Pure, la parabola del mercante e della perla ha nel suo fondo qualcosa di inestricabilmente ambiguo, e c’è da chiedersi se la critica filologica riuscirà mai a venirne davvero a capo. Di solito la s'interpreta come segue: il regno dei cieli è simile alla situazione del mercante che trova la perla e la compra vendendo ogni suo avere. Quindi, Gesù presenta una situazione nella quale il vero simbolo del regno dei cieli è la perla, e il consiglio che egli ci dà è di barattare con esso qualunque altra cosa, tendere solo ad esso e al suo possesso.

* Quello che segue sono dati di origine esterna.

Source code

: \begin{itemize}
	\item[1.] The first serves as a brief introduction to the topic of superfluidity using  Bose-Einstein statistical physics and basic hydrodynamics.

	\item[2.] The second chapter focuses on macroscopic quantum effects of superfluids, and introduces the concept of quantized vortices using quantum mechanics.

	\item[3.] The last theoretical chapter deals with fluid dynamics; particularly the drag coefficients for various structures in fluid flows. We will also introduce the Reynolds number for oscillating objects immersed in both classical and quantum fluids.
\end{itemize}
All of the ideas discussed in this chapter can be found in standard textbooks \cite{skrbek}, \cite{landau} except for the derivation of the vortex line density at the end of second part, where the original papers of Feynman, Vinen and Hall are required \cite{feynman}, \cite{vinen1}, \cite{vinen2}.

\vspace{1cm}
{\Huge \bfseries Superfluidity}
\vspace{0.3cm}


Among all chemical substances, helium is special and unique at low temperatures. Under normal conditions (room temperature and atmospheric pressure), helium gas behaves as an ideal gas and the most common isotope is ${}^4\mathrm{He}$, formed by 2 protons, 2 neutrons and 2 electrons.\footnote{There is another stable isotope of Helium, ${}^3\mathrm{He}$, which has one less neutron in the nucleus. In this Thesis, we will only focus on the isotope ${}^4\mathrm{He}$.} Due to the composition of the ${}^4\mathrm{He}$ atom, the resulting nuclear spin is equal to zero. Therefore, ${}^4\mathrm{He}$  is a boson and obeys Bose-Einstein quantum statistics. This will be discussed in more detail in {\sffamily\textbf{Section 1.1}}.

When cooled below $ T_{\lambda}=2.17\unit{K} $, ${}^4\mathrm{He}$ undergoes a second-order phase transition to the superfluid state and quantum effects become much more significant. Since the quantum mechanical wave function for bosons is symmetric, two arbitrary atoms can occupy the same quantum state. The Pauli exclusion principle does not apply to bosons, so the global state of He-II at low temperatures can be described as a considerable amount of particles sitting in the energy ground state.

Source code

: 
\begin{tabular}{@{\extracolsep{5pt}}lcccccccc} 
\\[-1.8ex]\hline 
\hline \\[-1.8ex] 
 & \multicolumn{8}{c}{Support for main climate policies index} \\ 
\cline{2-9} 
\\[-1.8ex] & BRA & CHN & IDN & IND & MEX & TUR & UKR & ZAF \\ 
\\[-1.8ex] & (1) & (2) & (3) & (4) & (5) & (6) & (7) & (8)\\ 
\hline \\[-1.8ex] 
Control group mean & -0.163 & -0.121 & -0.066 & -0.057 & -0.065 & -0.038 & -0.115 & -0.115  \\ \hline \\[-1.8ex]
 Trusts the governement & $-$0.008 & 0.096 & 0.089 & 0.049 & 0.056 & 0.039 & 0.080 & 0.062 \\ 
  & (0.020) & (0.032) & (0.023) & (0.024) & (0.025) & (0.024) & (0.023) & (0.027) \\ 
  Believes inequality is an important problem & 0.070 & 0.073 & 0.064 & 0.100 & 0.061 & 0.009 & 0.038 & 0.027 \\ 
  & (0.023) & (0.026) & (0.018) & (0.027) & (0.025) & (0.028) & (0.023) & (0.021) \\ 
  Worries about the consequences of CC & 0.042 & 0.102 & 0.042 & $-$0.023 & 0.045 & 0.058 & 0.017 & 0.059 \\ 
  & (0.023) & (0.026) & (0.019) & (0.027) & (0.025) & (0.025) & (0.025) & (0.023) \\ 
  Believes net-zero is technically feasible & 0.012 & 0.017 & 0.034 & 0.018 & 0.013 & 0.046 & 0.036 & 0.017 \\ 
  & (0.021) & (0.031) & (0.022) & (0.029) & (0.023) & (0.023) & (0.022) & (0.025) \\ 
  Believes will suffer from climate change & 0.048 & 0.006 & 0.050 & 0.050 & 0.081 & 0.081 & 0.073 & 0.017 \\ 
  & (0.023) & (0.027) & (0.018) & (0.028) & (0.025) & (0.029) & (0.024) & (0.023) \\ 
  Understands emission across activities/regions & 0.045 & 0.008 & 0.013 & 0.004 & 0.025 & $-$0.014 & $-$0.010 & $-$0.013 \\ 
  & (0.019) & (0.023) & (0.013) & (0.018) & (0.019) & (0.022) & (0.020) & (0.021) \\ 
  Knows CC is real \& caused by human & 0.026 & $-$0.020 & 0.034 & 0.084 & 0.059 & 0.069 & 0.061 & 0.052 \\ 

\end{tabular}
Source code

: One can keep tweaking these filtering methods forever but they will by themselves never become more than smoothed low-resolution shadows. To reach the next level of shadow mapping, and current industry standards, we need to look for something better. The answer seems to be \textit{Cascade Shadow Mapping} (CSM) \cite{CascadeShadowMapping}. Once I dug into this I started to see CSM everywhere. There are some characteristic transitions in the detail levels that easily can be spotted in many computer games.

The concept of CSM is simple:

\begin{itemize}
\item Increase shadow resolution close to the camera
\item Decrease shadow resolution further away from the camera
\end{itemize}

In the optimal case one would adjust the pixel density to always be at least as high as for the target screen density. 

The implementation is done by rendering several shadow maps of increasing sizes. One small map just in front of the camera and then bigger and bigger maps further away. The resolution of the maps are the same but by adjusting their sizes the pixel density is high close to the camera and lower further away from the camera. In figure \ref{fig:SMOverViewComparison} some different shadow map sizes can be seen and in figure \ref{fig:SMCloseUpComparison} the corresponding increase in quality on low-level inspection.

Ma il testo consente forse un'altra interpretazione. Il regno dei cieli, se vogliamo addirittura - Iddio e magari Iddio incarnato - è lui il mercante, che corre le strade del mondo alla ricerca di un vero tesoro. I lapidari medievali, cioè quei trattati che esponevano le virtù delle pietre preziose dal punto di vista magico simbolico, dicono spesso che la perla è il simbolo del Cristo, che cela la preziosità della sua natura divina entro l'involucro umano della conchiglia marina. Ma se rovesciamo le cose, e vediamo il Cristo nel mercante e magari la sua natura umana nella perla, sì, ma facendo attenzione al senso ultimo del pregio di quest’ultima, il discorso cambia. Allora è Dio che ci cerca, Dio che ci vuole, Dio che lascia tutto per ciascuno di noi. E ciascuno di noi può essere la perla preziosa chiamata a costituire la totalità del tesoro divino. Un senso nuovo, pieno, assoluto, da conferire alla nostra vita: non più come cercatori, ma come cercati. E come bisognosi di renderci degni della ricerca di cui Dio ci fa oggetto.